Top of DATASET CONTENT

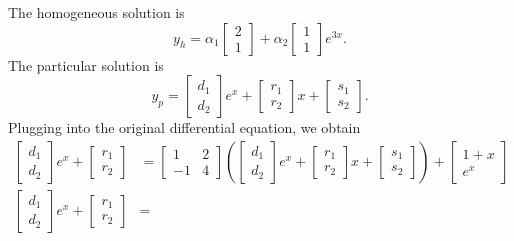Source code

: \begin{soln}
    The homogeneous solution is $$y_h = \alpha_1 
    \begin{bmatrix} 2 \\ 1 \end{bmatrix} + \alpha_2 \begin{bmatrix} 1 \\ 1 \end{bmatrix}e^{3x}.$$
    The particular solution is 
    $$y_p = \begin{bmatrix} d_1 \\ d_2 \end{bmatrix}e^x + \begin{bmatrix} r_1 \\ r_2\end{bmatrix}x + 
    \begin{bmatrix} s_1 \\ s_2\end{bmatrix}.$$ Plugging into the original
    differential equation, we obtain
    \begin{align*}
        \begin{bmatrix} d_1 \\ d_2 \end{bmatrix}e^x + \begin{bmatrix} r_1 \\ r_2\end{bmatrix} &= 
        \begin{bmatrix} 1 & 2 \\ -1 & 4\end{bmatrix}\left(\begin{bmatrix} d_1 \\ d_2 \end{bmatrix}e^x + 
        \begin{bmatrix} r_1 \\ r_2\end{bmatrix}x + \begin{bmatrix} s_1 \\ s_2\end{bmatrix}\right)+
        \begin{bmatrix} 1+x \\ e^x \end{bmatrix} \\
        \begin{bmatrix} d_1 \\ d_2 \end{bmatrix}e^x + \begin{bmatrix} r_1 \\ r_2\end{bmatrix} &=

\end{align*}
\end{soln}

Bottom of DATASET CONTENT

INSTRUCTIONS TO FOLLOW: Once the pictures are set aside, output the whole listing exactly.

EXERCISE ANSWER:
Source code

: \begin{soln}
    The homogeneous solution is $$y_h = \alpha_1 
    \begin{bmatrix} 2 \\ 1 \end{bmatrix} + \alpha_2 \begin{bmatrix} 1 \\ 1 \end{bmatrix}e^{3x}.$$
    The particular solution is 
    $$y_p = \begin{bmatrix} d_1 \\ d_2 \end{bmatrix}e^x + \begin{bmatrix} r_1 \\ r_2\end{bmatrix}x + 
    \begin{bmatrix} s_1 \\ s_2\end{bmatrix}.$$ Plugging into the original
    differential equation, we obtain
    \begin{align*}
        \begin{bmatrix} d_1 \\ d_2 \end{bmatrix}e^x + \begin{bmatrix} r_1 \\ r_2\end{bmatrix} &= 
        \begin{bmatrix} 1 & 2 \\ -1 & 4\end{bmatrix}\left(\begin{bmatrix} d_1 \\ d_2 \end{bmatrix}e^x + 
        \begin{bmatrix} r_1 \\ r_2\end{bmatrix}x + \begin{bmatrix} s_1 \\ s_2\end{bmatrix}\right)+
        \begin{bmatrix} 1+x \\ e^x \end{bmatrix} \\
        \begin{bmatrix} d_1 \\ d_2 \end{bmatrix}e^x + \begin{bmatrix} r_1 \\ r_2\end{bmatrix} &=

\end{align*}
\end{soln}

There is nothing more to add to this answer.